The first secretary of the Society was Prof. Habil. Dr. Algis Mickis, later – Assoc. Prof. Dr. Vl. Rimkevičiūtė, and from 1987 to the present – Assoc. Prof. Dr. Genuvaitė Civinskienė. Finance was handled by Assoc. Prof. Dr. Jonas Skirius, and from 1975 to the present – by Assoc. Prof. Dr. Rimvydas Miliauskas. After academician Vl. Lašas passed away, the Society was headed by Prof. Dr. Jonas Šopauskas until 1969. After his death (1969), Prof. Habil. Dr. Bernardas Padegimas was the head of the Society until 1997, and Prof. Habil. Dr. Romualdas Abraitis was the head of the Society from 1997 to 2005. In 2005–2009, the Society was headed by Prof. Dr. Egidijus Kėvelaitis. The current chairperson of the Lithuanian Physiological Society is Prof. E. Stankevičius.
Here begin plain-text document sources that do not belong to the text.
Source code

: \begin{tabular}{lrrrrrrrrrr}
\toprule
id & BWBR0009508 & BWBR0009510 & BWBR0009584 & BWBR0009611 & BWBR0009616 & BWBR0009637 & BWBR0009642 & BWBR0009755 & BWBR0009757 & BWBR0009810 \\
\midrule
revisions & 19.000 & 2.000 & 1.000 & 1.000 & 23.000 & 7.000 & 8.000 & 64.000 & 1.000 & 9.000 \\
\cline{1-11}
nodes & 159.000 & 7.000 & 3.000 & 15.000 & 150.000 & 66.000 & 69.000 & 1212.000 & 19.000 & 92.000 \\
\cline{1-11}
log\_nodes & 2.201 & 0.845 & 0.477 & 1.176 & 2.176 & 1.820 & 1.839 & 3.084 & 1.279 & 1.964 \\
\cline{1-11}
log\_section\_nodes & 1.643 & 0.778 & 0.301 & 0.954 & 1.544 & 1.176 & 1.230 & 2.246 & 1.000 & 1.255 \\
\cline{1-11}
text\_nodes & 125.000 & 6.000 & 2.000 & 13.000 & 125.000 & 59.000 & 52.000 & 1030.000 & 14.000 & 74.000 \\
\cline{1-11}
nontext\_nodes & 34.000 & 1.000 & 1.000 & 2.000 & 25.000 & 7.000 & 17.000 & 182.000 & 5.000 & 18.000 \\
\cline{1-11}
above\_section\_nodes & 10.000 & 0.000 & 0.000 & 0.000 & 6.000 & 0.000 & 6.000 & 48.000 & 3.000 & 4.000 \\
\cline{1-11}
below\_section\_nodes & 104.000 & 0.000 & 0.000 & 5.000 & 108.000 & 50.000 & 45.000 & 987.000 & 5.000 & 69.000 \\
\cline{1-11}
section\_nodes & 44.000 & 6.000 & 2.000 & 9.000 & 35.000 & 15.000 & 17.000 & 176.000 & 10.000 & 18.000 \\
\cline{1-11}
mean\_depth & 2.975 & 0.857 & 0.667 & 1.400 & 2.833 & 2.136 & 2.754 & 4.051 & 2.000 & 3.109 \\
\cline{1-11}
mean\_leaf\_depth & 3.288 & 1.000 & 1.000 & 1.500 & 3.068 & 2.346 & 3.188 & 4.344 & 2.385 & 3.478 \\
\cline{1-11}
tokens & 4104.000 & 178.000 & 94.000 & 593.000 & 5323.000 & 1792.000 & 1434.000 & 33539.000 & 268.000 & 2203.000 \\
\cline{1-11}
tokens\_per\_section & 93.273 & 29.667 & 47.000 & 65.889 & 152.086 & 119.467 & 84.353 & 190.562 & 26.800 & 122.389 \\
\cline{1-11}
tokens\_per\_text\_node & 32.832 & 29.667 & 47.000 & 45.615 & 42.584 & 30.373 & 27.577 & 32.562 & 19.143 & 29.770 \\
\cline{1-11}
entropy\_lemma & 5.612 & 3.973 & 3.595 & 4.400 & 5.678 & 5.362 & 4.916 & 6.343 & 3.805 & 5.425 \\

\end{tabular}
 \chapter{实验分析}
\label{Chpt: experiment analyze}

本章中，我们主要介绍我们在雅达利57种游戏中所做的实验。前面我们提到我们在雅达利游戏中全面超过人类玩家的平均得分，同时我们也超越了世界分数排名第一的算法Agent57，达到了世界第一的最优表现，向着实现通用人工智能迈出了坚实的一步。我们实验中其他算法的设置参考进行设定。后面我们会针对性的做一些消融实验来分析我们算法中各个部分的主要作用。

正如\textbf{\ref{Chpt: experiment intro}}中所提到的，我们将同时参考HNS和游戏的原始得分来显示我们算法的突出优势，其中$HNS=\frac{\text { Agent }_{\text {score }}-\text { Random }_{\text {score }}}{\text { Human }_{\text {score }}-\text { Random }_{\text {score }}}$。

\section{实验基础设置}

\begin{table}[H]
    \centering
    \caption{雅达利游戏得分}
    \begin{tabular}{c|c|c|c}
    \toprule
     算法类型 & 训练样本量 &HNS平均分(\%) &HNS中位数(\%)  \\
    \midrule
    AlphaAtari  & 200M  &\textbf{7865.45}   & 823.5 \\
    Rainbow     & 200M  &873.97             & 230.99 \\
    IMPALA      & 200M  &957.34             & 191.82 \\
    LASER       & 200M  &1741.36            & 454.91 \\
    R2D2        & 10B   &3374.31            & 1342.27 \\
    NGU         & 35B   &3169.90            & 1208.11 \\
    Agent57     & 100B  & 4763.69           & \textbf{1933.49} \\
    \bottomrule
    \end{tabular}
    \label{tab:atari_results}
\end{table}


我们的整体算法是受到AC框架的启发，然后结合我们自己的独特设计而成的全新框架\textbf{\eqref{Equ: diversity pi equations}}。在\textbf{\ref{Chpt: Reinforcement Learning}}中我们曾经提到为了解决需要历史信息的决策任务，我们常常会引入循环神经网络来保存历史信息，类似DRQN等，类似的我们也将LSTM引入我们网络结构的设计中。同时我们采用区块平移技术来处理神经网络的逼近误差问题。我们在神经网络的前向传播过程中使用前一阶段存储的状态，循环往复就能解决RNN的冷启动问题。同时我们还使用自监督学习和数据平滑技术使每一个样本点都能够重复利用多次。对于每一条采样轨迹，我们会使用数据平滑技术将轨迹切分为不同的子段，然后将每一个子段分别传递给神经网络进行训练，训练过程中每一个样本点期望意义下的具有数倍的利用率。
After the restoration of Lithuania’s independence, thanks to the great efforts of Prof. Habil. Dr. A. Gutmanas and Prof. Dr. E. Kėvelaitis, the Lithuanian Physiological Society became an associate member of the Federation of European Physiological Societies (FEPS) in 1997, and a full member of the organisation since 1999
Benefits of membership in the FEPS:
- eligibility to attend and receive support at congresses organised by the FEPS;
- free access to the FEPS journal “Acta Physiologica”, which has a high impact factor.
History of the Department of Theoretical and Clinical Pharmacology
In 1990, on the initiative of Prof. A. Mickis, a new unit was established within the Department – the Clinical Pharmacology Unit. Teachers were trained specifically to work at this Unit. In the same year, the Department was renamed the Department of Theoretical and Clinical Pharmacology. In 1992–1997, Assoc. Prof. R. Basevičius headed the Department. In 1997, Assoc. Prof. A. Milašius took this position and held it up until the establishment of the Institute of Physiology and Pharmacology.
The faculty of the Department prepared more than 30 teaching aids, wrote and published 6 course books on pharmacology. In 1987, the Department staff was awarded the Lithuanian Republican Prize for the preparation of Lithuanian course books on pharmacology.
In 1922, the Department of Pharmacology was established at the Faculty of Medicine of the University of Lithuania. Professor P. Raudonikis became the first Head of the Department and headed it until 1937. He taught the pharmacology course from 1922 to 1927. In 1927–1940, the lectures on pharmacology were given by Professor B. Šiaulis. He headed the Department from 1937 to 1940. Prof. J. Kairiūkštis headed the Department of Pharmacology from 1940 to 1941. In 1941–1948, the Department was headed by Assoc. Prof. V. Kairiūkštis. In 1948, Assoc. Prof.. A. Tumas headed the Department and held the position for 9 years. In 1956, Prof. A. Mickis took over the position of the Head of the Department and was the longest serving Head of the Department of Pharmacology for 36 years.